Meersia triquetra is easily recognized by its distinct three-ranked leaf arrangement and for being dioicous. It may be distinguished from M. uliginosa by its squarrose leaves; narrow costa relative to the size of the leaf base; serrate, planar leaf margins; and acute leaf tips. In contrast, M. uliginosa a wide (up to 1/3 of the leaf base) costa, entire, revolute leaf margins, and blunt apices. Other Meesia species also have blunt apices.

== Distribution and habitat ==
This species has a circumboreal distribution: it is found in Northern Europe, northern Asia, Greenland, Canada, and the northern United States, Some discoveries have been reported from Oceania.

These mosses occur in wetland sites, specifically, within wet woods in the wettest portions of what are called "extreme rich fens" (i.e., fens having surface waters with high pH and calcium concentrations). Montagnes describes this species as a "rich fen indicator of high fidelity." Associates include Scorpidium spp. and Drepanocladus revolvens.

The fire ecology of this plant is not known; however, fens rarely burn. Excess soot from a nearby fire, however, might negatively affect habitat quality. Fire return intervals in conifer bogs, a somewhat similar mire-type habitat, are estimated to be about once every 150–200 years. Fire does significant damage to peat, but the bog must be dry (as during a drought year) in order to burn; typically, bogs are not dry enough.

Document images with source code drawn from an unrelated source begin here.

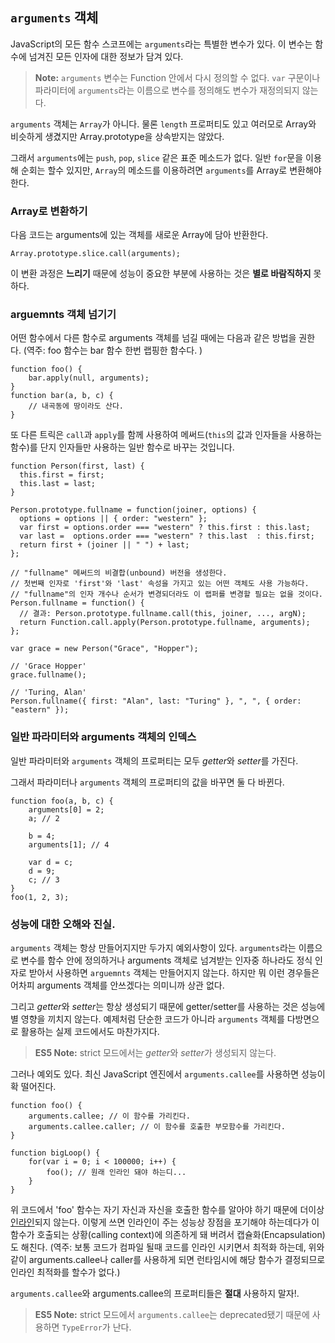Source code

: ## `arguments` 객체

JavaScript의 모든 함수 스코프에는 `arguments`라는 특별한 변수가 있다. 이 변수는 함수에 넘겨진 모든 인자에 대한 정보가 담겨 있다.

> **Note:** `arguments` 변수는 Function 안에서 다시 정의할 수 없다. `var` 구문이나 파라미터에 `arguments`라는 이름으로 변수를 정의해도 변수가 재정의되지 않는다.

`arguments` 객체는 `Array`가 아니다. 물론 `length` 프로퍼티도 있고 여러모로 Array와 비슷하게 생겼지만 Array.prototype을 상속받지는 않았다.

그래서 `arguments`에는 `push`, `pop`, `slice` 같은 표준 메소드가 없다. 일반 `for`문을 이용해 순회는 할수 있지만, `Array`의 메소드를 이용하려면 `arguments`를 Array로 변환해야 한다.

### Array로 변환하기

다음 코드는 arguments에 있는 객체를 새로운 Array에 담아 반환한다.

    Array.prototype.slice.call(arguments);

이 변환 과정은 **느리기** 때문에 성능이 중요한 부분에 사용하는 것은 **별로 바람직하지** 못 하다.

### arguemnts 객체 넘기기

어떤 함수에서 다른 함수로 arguments 객체를 넘길 때에는 다음과 같은 방법을 권한다. (역주: foo 함수는 bar 함수 한번 랩핑한 함수다. )

    function foo() {
        bar.apply(null, arguments);
    }
    function bar(a, b, c) {
        // 내곡동에 땅이라도 산다.
    }

또 다른 트릭은 `call`과 `apply`를 함께 사용하여 메써드(`this`의 값과 인자들을 사용하는 함수)를 
단지 인자들만 사용하는 일반 함수로 바꾸는 것입니다.

    function Person(first, last) {
      this.first = first;
      this.last = last;
    }

    Person.prototype.fullname = function(joiner, options) {
      options = options || { order: "western" };
      var first = options.order === "western" ? this.first : this.last;
      var last =  options.order === "western" ? this.last  : this.first;
      return first + (joiner || " ") + last;
    };

    // "fullname" 메써드의 비결합(unbound) 버전을 생성한다.
    // 첫번째 인자로 'first'와 'last' 속성을 가지고 있는 어떤 객체도 사용 가능하다.
    // "fullname"의 인자 개수나 순서가 변경되더라도 이 랩퍼를 변경할 필요는 없을 것이다.
    Person.fullname = function() {
      // 결과: Person.prototype.fullname.call(this, joiner, ..., argN);
      return Function.call.apply(Person.prototype.fullname, arguments);
    };

    var grace = new Person("Grace", "Hopper");

    // 'Grace Hopper'
    grace.fullname();

    // 'Turing, Alan'
    Person.fullname({ first: "Alan", last: "Turing" }, ", ", { order: "eastern" });

### 일반 파라미터와 arguments 객체의 인덱스

일반 파라미터와 `arguments` 객체의 프로퍼티는 모두 *getter*와 *setter*를 가진다.

그래서 파라미터나 `arguments` 객체의 프로퍼티의 값을 바꾸면 둘 다 바뀐다.

    function foo(a, b, c) {
        arguments[0] = 2;
        a; // 2

        b = 4;
        arguments[1]; // 4

        var d = c;
        d = 9;
        c; // 3
    }
    foo(1, 2, 3);

### 성능에 대한 오해와 진실.

`arguments` 객체는 항상 만들어지지만 두가지 예외사항이 있다. `arguments`라는 이름으로 변수를 함수 안에 정의하거나 arguments 객체로 넘겨받는 인자중 하나라도 정식 인자로 받아서 사용하면 `arguemnts` 객체는 만들어지지 않는다. 하지만 뭐 이런 경우들은 어차피 arguments 객체를 안쓰겠다는 의미니까 상관 없다.

그리고 *getter*와 *setter*는 항상 생성되기 때문에 getter/setter를 사용하는 것은 성능에 별 영향을 끼치지 않는다. 예제처럼 단순한 코드가 아니라 `arguments` 객체를 다방면으로 활용하는 실제 코드에서도 마찬가지다.

> **ES5 Note:** strict 모드에서는 *getter*와 *setter*가 생성되지 않는다.

그러나 예외도 있다. 최신 JavaScript 엔진에서 `arguments.callee`를 사용하면 성능이 확 떨어진다.

    function foo() {
        arguments.callee; // 이 함수를 가리킨다.
        arguments.callee.caller; // 이 함수를 호출한 부모함수를 가리킨다.
    }

    function bigLoop() {
        for(var i = 0; i < 100000; i++) {
            foo(); // 원래 인라인 돼야 하는디...
        }
    }

위 코드에서 'foo' 함수는 자기 자신과 자신을 호출한 함수를 알아야 하기 때문에 더이상 [인라인][1]되지 않는다. 이렇게 쓰면 인라인이 주는 성능상 장점을 포기해야 하는데다가 이 함수가 호출되는 상황(calling context)에 의존하게 돼 버려서 캡슐화(Encapsulation)도 해친다. 
(역주: 보통 코드가 컴파일 될때 코드를 인라인 시키면서 최적화 하는데, 위와 같이 arguments.callee나 caller를 사용하게 되면 런타임시에 해당 함수가 결정되므로 인라인 최적화를 할수가 없다.)

`arguments.callee`와 arguments.callee의 프로퍼티들은 **절대** 사용하지 말자!.

> **ES5 Note:** strict 모드에서 `arguments.callee`는 deprecated됐기 때문에 사용하면 `TypeError`가 난다.

[1]: http://en.wikipedia.org/wiki/Inlining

== Conservation status and threats ==

U.S. Forest Service Pacific Southwest Region Sensitive Species.

California Native Plant Society List 4.2

NatureServe California State Rank: S2.2; Global Rank: G5

Fens are delicate habitats susceptible to impacts from livestock grazing, hydrologic alteration, construction and continued use of roads, and peat mining. Rich fen habitats are especially susceptible to modification. The surface water chemistry of rich fens is sensitive to climatic and anthropogenic influences. This species has reached near extinction in Europe.